La reazione dello Stato ci fu e si rivelò estremamente efficace.
Nel giro di pochi anni, il terrorismo politico fu estirpato dal Paese.
Dopo quarant’anni quando, di tanto in tanto, ascolto le interviste rilasciate ai media da alcuni “reduci” – oramai anziani e in piena decadenza fisica – ex-brigatisti rossi (reduci… ma di che? Forse solo di una pazzesca forma di allucinazione collettiva) che spiegano quanto accaduto con un ricorrente discorso che, più o meno, suona così: ”Eravamo in una guerra e in guerra non ci sono persone, ma obiettivi”… quando ascolto parole di questo tipo, penso a quanto sia eticamente e doverosamente giusto odiare senza riserve ogni violenza ed ogni guerra… E penso anche a ciò che ha prodotto in Italia la follia del terrorismo.

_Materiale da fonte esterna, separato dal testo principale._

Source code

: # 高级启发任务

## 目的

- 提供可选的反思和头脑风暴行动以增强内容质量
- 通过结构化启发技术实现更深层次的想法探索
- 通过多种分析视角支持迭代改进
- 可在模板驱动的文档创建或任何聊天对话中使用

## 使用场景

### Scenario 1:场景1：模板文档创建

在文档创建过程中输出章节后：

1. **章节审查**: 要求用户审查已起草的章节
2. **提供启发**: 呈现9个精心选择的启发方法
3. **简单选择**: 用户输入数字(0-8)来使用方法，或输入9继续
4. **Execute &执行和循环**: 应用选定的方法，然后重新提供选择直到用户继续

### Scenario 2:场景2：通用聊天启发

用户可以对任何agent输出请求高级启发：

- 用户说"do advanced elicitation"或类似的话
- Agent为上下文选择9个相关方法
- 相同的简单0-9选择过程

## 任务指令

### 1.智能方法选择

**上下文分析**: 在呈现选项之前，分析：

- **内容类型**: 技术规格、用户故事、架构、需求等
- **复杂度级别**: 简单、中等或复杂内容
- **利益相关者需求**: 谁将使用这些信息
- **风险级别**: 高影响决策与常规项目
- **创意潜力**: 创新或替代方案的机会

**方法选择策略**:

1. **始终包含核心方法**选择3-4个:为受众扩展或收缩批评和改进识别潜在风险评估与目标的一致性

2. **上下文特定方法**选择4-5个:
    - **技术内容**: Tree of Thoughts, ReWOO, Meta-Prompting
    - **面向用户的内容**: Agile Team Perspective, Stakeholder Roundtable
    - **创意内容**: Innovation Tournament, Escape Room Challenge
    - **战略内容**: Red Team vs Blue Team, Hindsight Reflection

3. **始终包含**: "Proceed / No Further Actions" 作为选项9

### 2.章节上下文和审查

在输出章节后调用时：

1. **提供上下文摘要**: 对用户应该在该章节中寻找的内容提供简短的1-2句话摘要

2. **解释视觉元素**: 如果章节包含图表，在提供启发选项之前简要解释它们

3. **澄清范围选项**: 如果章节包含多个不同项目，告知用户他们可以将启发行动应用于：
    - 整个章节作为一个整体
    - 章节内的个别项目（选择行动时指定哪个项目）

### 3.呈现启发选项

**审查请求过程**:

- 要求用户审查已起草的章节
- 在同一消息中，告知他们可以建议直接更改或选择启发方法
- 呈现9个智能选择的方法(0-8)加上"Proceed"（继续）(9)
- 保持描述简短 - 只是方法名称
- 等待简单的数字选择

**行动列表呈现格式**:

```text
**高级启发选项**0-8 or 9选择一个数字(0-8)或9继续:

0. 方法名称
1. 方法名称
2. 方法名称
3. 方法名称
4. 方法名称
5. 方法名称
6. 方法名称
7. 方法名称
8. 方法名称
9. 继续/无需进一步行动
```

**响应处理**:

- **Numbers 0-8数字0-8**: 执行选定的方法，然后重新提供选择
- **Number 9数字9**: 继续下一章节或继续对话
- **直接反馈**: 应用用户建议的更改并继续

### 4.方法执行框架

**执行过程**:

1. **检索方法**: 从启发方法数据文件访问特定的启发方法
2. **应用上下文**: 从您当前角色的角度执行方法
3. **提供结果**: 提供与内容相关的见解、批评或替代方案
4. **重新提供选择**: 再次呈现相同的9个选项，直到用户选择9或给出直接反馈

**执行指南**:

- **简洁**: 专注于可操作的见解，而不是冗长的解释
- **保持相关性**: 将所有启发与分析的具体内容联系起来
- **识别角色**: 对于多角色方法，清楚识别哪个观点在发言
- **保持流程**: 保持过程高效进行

Le organizzazioni terroristiche di ogni colore politico, hanno infatti la responsabilità storica e morale, oltre ai danni e alle sofferenze che hanno arrecato a tanta gente, di aver causato, eliminando fisicamente alcuni tra gli esponenti delle forze migliori del Paese, un danno incalcolabile al progresso della nostra democrazia e della nostra cultura, finendo, paradossalmente, per essere complici di quelle forze reazionarie contro le quali pensavano di combattere.
Quello che siamo oggi – e sono in molti a pensarlo – trova sicuramente le proprie radici anche in ciò che accadde nei cosiddetti “Anni di Piombo”.